**What you are asked to do**
Retype the listing below exactly, beginning at the line that contains "- ❌ No transposition tables" and ending with its last line.

**Given information**
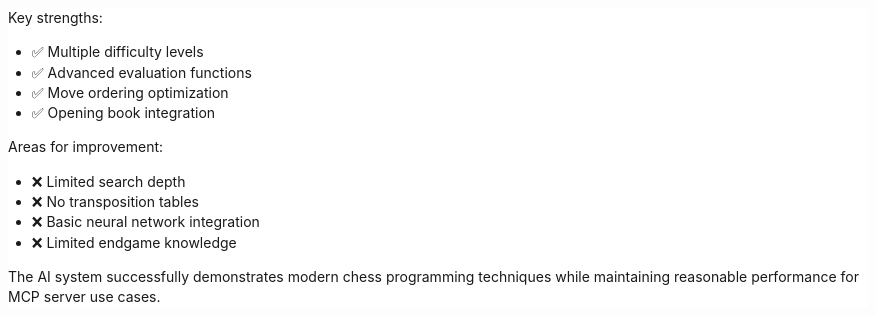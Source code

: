 Key strengths:

- ✅ Multiple difficulty levels
- ✅ Advanced evaluation functions
- ✅ Move ordering optimization
- ✅ Opening book integration

Areas for improvement:

- ❌ Limited search depth
- ❌ No transposition tables
- ❌ Basic neural network integration
- ❌ Limited endgame knowledge

The AI system successfully demonstrates modern chess programming techniques while maintaining reasonable performance for MCP server use cases.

**Task answer**
- ❌ No transposition tables
- ❌ Basic neural network integration
- ❌ Limited endgame knowledge

The AI system successfully demonstrates modern chess programming techniques while maintaining reasonable performance for MCP server use cases.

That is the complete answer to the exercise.